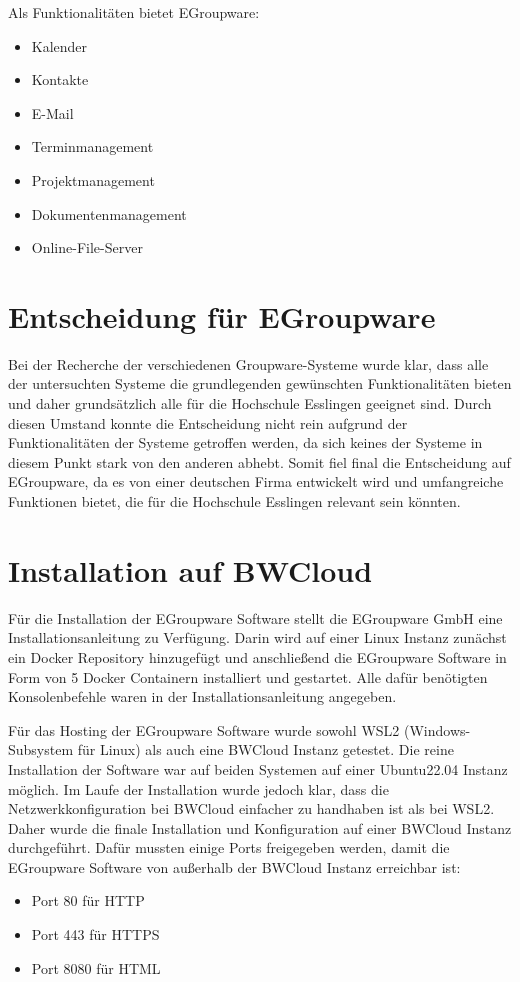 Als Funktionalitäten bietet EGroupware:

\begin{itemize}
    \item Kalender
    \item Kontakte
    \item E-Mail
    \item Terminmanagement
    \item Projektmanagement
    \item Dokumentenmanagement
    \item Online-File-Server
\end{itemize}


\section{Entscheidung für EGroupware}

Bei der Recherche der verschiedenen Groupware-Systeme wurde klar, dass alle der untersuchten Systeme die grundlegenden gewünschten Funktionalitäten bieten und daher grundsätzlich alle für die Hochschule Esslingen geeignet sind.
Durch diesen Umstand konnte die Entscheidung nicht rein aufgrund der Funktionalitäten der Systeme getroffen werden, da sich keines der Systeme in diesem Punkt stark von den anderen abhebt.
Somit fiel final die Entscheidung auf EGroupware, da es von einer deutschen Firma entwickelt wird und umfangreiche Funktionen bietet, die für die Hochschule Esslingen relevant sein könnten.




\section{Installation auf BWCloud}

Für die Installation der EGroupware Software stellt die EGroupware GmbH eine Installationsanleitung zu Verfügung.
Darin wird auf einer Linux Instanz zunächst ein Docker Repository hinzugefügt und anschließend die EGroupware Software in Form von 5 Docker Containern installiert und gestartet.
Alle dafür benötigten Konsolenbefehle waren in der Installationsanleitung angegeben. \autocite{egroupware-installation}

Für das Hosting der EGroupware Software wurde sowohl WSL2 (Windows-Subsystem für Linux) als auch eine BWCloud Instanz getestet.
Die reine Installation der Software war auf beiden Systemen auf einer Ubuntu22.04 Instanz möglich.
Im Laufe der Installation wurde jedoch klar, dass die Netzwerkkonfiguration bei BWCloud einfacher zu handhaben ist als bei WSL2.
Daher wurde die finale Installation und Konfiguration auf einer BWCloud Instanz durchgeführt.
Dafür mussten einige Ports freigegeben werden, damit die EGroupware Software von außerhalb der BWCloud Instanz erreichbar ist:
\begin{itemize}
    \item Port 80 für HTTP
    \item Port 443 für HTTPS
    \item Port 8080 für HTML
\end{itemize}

...

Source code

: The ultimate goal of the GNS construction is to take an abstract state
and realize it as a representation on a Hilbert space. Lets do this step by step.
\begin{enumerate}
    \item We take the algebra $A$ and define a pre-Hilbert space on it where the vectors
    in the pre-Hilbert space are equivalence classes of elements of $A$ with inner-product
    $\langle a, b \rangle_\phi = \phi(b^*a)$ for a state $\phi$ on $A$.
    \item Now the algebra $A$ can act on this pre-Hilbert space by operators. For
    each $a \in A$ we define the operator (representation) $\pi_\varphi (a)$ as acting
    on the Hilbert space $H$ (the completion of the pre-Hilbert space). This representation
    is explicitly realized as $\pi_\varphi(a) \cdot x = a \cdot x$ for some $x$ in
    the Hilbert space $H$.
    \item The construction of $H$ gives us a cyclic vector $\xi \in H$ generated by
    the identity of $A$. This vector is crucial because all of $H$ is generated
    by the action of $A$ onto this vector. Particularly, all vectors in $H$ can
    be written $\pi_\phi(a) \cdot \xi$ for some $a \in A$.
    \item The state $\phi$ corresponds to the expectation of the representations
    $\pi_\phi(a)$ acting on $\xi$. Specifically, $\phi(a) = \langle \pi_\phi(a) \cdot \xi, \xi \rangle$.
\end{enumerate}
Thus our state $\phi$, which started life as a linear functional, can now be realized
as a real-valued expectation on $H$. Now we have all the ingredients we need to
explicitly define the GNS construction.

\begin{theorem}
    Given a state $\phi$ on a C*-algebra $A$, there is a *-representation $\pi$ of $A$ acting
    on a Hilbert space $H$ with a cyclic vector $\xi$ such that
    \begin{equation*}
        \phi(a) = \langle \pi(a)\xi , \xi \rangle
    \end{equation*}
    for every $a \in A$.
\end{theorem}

→ **Problem statement**
Go through the entries above and copy each line holding the string "langle".

→ **Reply to the exercise**
    $\langle a, b \rangle_\phi = \phi(b^*a)$ for a state $\phi$ on $A$.
    $\pi_\phi(a)$ acting on $\xi$. Specifically, $\phi(a) = \langle \pi_\phi(a) \cdot \xi, \xi \rangle$.
        \phi(a) = \langle \pi(a)\xi , \xi \rangle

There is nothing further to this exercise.